For external-metric triggers (Prometheus, custom metrics, etc.) this produces a periodic thundering herd against the upstream metric source and against any client-side infrastructure (DNS, TCP accept queues, per-scaler http.Transport
connection pools) in the path. Under light load the effect is invisible; under even moderate per-cluster scale it becomes a correctness problem.

Reproduction

Measured on a 1k ScaledObject Prometheus-trigger load test (bulk-created by kube-burner in a ~33 s window), KEDA 2.19 release image, default pollingInterval: 30s, default KEDA_HTTP_DEFAULT_TIMEOUT=3000:

  • ~50 % of scaler polls fail with context deadline exceeded (Client.Timeout exceeded while awaiting headers).
  • The Prometheus server is idle on the other end: ~29 mCPU, and 100 % of the queries it received completed in <100 ms per its own histogram.
  • KEDA logs ~2500 errors/min; Prom records only a handful of cancelled requests in the same window. Several hundred requests per minute never reach Prom at all.
  • Operator CPU profile shows ~20 % of cycles in net.(*Resolver).goLookupIPCNAMEOrder — DNS re-resolution for every cold connection.
  • Error pattern is distinctly bursty (~500 errors in a 6 s window, ~10 s apart) — aligned tick timers, not tail latency. Raising the timeout to 10 s does not help; timeouts move to 10 s and dial tcp: connection refused errors start
    appearing too.

Fix

Insert a deterministic per-object offset fnv64a(UID) % pollingInterval before the first tick of each scale loop. Subsequent ticks are unchanged. Keyed off the object's UID so the phase is stable across operator restarts — otherwise
every leader-election flip or pod crash would re-align all loops.

Helper lives in pkg/scaling/jitter.go. Call site is a small select against the jitter timer and ctx.Done() before the existing for loop in startScaleLoop.

Validation

Same cluster, same workload, with this patch. Prometheus' --web.max-connections was raised above its default 512 for these runs — with KEDA's current per-scaler http.Transport (one keepalive per scaler), N > ~500 scalers exceeds
Prom's default connection cap regardless of this fix; once polls are no longer bursting, the connection count stabilizes above the default and Prom starts rejecting new connections. That's a separate efficiency concern (shared
Transport across scalers of the same type) that can be addressed in a follow-up.

1k Prom-trigger:

  • 0 scaler-poll errors sustained over 3+ minutes (was ~2500/min)
  • Operator CPU: 83 → 70 mCPU
  • Operator DNS share of CPU: 20 % → 1.3 % (warm keepalives no longer evicted by bursts)

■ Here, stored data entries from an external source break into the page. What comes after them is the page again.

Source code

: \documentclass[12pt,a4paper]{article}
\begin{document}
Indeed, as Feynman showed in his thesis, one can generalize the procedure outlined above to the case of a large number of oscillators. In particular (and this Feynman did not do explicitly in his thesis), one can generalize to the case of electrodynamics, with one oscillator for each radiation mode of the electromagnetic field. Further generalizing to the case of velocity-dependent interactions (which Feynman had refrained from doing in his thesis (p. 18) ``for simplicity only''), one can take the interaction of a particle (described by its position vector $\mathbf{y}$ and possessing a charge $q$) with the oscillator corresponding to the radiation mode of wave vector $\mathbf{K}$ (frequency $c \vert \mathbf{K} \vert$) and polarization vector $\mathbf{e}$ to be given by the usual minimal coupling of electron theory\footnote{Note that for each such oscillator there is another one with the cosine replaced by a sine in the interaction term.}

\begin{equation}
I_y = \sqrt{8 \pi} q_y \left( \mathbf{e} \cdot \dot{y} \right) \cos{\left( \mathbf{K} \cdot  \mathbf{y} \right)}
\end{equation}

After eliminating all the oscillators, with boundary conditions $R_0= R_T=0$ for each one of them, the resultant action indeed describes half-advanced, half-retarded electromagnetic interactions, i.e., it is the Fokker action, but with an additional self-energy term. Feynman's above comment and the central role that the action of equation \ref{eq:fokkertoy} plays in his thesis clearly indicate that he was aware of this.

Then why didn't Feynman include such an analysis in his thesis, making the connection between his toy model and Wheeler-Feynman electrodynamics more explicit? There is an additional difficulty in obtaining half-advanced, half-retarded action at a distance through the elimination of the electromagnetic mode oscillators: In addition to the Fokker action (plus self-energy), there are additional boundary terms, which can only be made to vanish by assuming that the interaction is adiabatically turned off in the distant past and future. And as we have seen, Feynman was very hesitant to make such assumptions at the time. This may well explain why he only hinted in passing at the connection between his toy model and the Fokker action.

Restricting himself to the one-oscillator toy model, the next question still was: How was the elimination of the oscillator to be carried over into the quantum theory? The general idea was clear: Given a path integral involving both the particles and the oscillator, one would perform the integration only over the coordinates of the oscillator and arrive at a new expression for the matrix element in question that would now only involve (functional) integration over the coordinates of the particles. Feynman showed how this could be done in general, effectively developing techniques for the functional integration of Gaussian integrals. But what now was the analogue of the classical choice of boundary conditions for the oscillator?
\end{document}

10k Prom-trigger (same patch):

  • 10 000 / 10 000 ScaledObjects, 0 operator restarts
  • 316 282 Prom queries served, 99.9997 % under 100 ms, 0 scaler-poll errors across ~20 min of wall clock
  • Operator 333 mCPU / 1163 MiB — ~33 mCPU and ~111 MiB per 1 k ScaledObjects, matching the type: cpu sizing baseline within 10 %

Tests

Added pkg/scaling/jitter_test.go covering:

  • Offset is in [0, pollingInterval) across 1000 synthetic UIDs
  • Same UID produces the same offset across repeated calls (stable phase across restarts)
  • Zero or negative interval → 0
  • Empty UID → 0
  • Distribution across 10 000 synthetic UIDs is approximately uniform per-decile (loose binomial tolerance)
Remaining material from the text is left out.